Saved entries ▸
----------------------------------------

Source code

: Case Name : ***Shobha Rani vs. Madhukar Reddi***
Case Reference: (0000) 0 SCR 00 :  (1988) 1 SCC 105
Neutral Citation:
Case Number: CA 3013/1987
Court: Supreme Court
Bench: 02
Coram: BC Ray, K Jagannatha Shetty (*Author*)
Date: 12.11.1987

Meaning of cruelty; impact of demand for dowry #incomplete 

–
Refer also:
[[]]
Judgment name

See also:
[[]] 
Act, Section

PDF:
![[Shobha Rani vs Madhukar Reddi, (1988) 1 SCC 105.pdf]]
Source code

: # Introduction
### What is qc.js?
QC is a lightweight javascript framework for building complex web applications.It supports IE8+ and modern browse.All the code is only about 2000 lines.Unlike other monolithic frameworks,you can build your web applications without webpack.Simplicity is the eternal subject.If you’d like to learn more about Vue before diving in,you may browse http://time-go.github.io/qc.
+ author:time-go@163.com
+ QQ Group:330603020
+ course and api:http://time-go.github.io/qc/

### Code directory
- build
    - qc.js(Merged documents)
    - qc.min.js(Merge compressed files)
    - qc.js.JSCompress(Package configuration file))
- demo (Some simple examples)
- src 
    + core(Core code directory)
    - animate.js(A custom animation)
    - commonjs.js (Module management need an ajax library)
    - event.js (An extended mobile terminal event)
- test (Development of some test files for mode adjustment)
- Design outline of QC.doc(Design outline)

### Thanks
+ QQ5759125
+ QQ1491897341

----------------------------------------

ASSIGNMENT ▸ Restate the records above verbatim up to and including the line containing "Date: 12.11.1987".

RESPONSE ▸
Source code

: Case Name : ***Shobha Rani vs. Madhukar Reddi***
Case Reference: (0000) 0 SCR 00 :  (1988) 1 SCC 105
Neutral Citation:
Case Number: CA 3013/1987
Court: Supreme Court
Bench: 02
Coram: BC Ray, K Jagannatha Shetty (*Author*)
Date: 12.11.1987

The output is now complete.